Students must be currently enrolled at Snow College to receive any credit by examination or petition. A maximum of thirty-two (32) semester hours of credit toward graduation from Snow College may be earned by examination in one or all of the following programs, i.e. Advanced Placement, Comprehensive Equivalency Examination, CLEP, FLATS, and International Baccalaureate. Please reference the Transfer Articulation section for more information. Students should be aware that if credit is received by exam, credit cannot also be received for enrolling in and completing the same course(s).
Comprehensive Equivalency Examination
Students who feel they have sufficient competence and wish to pass a comprehensive equivalency examination in a given course should apply to the Registrar rather than registering for the course using the following procedures and guidelines:
Contact the course instructor. The instructor and the department dean must approve
the credit by examination request. The instructor must prepare and administer the
exam. Some classes may not be challenged;
Pay a fee at the cashier's office;
Take the credit-by-exam form and receipt to the instructor and take the final exam. Students must earn the equivalent of a C grade to receive credit for the course.
The course will not have a grade reported on the student’s transcript but will show as Credit By Exam.
(Subject to Change)
Adv. Placement Exams | Score | Credit | Courses
Students who have earned credit at a foreign post-secondary institution must submit a certified copy of the transcript from World Education Services please call 212/966/6311 for more information. International students should contact the Articulation Office (435.283.7139) if you have questions. Only courses that are equivalent to Snow College general education courses will be accepted toward an Associate Degree.

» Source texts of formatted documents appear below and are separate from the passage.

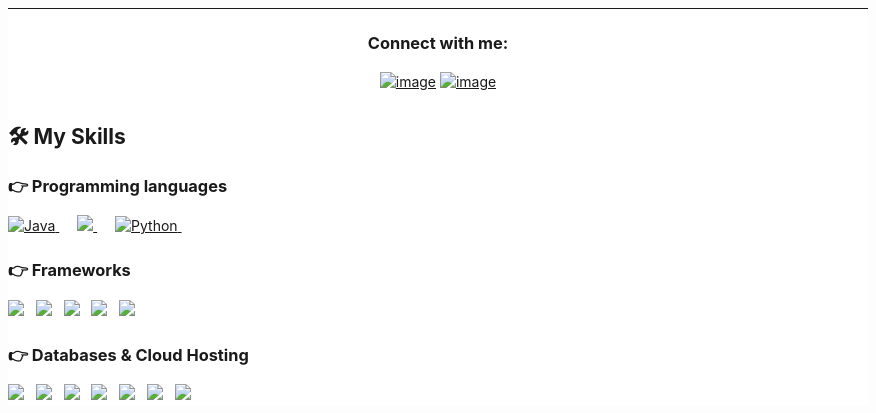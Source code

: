 </pre>
<hr>

<h3 align="center">Connect with me:</h3>
<div align="center">

[![image](https://img.shields.io/badge/LinkedIn-0077B5?style=for-the-badge&logo=linkedin&logoColor=white)](https://www.linkedin.com/in/elbekkholmatov/)
[![image](https://img.shields.io/badge/Telegram-26A5E4.svg?style=for-the-badge&logo=telegram&logoColor=white)](https://t.me/ElbekKholmatov)

</div>


## 🛠️ My Skills

### 👉 Programming languages
<p align="left"> 
	
<a href="https://www.java.com/en/">
    <img alt="Java" src="https://img.shields.io/badge/Java-ED8B00?style=for-the-badge&logo=java&logoColor=white"/>
  </a>
&emsp;


  <a href="https://isocpp.org/">
    <img src="https://img.shields.io/badge/C%2B%2B-00599C?style=for-the-badge&logo=c%2B%2B&logoColor=white">
  </a>
&emsp;

<a href="https://python.org/">
    <img alt="Python" src="https://img.shields.io/badge/Python-FFD43B?style=for-the-badge&logo=python&logoColor=darkgreen"/>
  </a>
  &emsp;
</p>


### 👉 Frameworks
<p>
	<img src="http://img.shields.io/badge/-Spring-6db33f?style=for-the-badge&logo=spring&logoColor=white" />&nbsp;&nbsp;
	<img src="http://img.shields.io/badge/-Springboot-629e3a?style=for-the-badge&logo=springboot&logoColor=white" />&nbsp;&nbsp;
	<img src="http://img.shields.io/badge/-Project%20Reactor-6db33f?style=for-the-badge&logo=react&logoColor=white" />&nbsp;&nbsp;
	<img src="https://img.shields.io/badge/Keras-D00000?style=for-the-badge&logo=Keras&logoColor=white" />&nbsp;&nbsp;
	<img src="https://img.shields.io/badge/PyTorch-EE4C2C?style=for-the-badge&logo=PyTorch&logoColor=white" />&nbsp;&nbsp;

</p>

### 👉 Databases & Cloud Hosting
<p>
	<img src="https://img.shields.io/badge/Git-F05032?style=for-the-badge&logo=git&logoColor=white" />&nbsp;&nbsp;
	<img src="https://img.shields.io/badge/MySQL-00000F?style=for-the-badge&logo=mysql&logoColor=white" />&nbsp;&nbsp;
	<img src="https://img.shields.io/badge/SQLite-07405E?style=for-the-badge&logo=sqlite&logoColor=white" />&nbsp;&nbsp;
	<img src="https://img.shields.io/badge/GitHub-100000?style=for-the-badge&logo=github&logoColor=white" />&nbsp;&nbsp;
	<img src="https://img.shields.io/badge/GitLab%20-%23F7DF1E.svg?&style=for-the-badge&color=FC6D26" />&nbsp;&nbsp;
	<img src="https://img.shields.io/badge/firebase-ffca28?style=for-the-badge&logo=firebase&logoColor=black" />&nbsp;&nbsp;
	<img src="https://img.shields.io/badge/MongoDB-4EA94B?style=for-the-badge&logo=mongodb&logoColor=white" />&nbsp;&nbsp;
 </p>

Any Utah System of Higher Education (USHE) institution shall consider its General Education requirements completed by transfer students who have completed the General Education requirements of any other USHE institution. Upon request by transferring students, a sending institution shall provide certification when students have fully completed its General Education requirements.
If students wish to petition for exceptions to a college academic policy, they should be aware of the following:
A request to take a final exam at any time other than when it is officially scheduled must be initiated with the professor of the course. The Dean or Department Chair with oversight over the course must approve the request. A charge of $50.00 per exam will be assessed if the request is approved. Students are strongly discouraged from taking early final exams.

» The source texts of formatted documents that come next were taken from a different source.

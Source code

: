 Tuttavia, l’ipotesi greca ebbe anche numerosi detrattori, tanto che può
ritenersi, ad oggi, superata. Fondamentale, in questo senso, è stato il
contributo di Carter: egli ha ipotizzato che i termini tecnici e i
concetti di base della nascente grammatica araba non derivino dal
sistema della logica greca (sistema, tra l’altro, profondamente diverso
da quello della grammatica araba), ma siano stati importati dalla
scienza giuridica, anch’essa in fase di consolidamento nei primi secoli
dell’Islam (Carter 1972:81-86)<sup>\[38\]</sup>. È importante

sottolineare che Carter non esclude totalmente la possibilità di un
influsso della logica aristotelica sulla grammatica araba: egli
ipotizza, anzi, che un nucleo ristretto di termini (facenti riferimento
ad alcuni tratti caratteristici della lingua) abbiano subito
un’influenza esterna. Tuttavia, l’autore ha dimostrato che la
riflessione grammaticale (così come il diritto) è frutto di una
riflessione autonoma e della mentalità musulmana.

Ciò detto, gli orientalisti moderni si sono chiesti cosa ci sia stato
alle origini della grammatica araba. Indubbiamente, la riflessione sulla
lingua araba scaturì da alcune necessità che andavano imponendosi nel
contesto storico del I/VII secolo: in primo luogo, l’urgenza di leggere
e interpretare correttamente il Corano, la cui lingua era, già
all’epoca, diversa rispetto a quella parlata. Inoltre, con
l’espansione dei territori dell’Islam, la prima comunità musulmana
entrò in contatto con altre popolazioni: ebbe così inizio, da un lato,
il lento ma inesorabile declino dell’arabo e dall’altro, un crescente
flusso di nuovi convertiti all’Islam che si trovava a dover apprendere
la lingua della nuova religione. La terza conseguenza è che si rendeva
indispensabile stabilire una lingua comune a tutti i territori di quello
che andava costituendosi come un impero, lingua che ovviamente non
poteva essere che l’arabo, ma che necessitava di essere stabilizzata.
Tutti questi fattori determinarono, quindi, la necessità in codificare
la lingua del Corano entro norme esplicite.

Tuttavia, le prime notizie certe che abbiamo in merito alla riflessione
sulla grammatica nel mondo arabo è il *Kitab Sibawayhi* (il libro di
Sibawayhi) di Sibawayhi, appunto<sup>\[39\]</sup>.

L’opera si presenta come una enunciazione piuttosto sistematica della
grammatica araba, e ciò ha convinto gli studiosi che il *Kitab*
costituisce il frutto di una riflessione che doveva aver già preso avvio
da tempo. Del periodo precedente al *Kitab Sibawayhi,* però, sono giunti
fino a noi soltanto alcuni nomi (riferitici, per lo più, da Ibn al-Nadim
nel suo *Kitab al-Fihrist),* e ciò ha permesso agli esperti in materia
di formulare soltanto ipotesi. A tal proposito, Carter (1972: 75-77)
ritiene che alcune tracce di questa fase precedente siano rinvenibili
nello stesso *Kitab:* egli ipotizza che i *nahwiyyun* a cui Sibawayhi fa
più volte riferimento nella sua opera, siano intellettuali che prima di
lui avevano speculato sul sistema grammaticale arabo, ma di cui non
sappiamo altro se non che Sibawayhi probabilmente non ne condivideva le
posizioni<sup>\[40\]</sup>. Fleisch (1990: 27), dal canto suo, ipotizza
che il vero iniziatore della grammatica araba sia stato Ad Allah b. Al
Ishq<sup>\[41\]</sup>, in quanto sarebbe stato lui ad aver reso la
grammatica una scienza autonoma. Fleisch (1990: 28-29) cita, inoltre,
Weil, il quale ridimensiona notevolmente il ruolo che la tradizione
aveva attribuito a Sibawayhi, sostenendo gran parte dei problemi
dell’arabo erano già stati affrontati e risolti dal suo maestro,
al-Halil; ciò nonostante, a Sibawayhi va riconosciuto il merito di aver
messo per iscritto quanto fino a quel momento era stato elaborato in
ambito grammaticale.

Students excused from school during an examination for approved school functions, will be allowed to take make-up examinations if the appropriate excused absence form has been signed by the instructor. Make-up examinations for other reasons will be at the discretion of the teacher, who will be the sole judge of the situation.
In addition, if a student has 3 or more officially scheduled final exams on the same day, he or she may request a change without paying a fee by contacting the office of the Vice President for Academic Affairs, Noyes Building, room 310.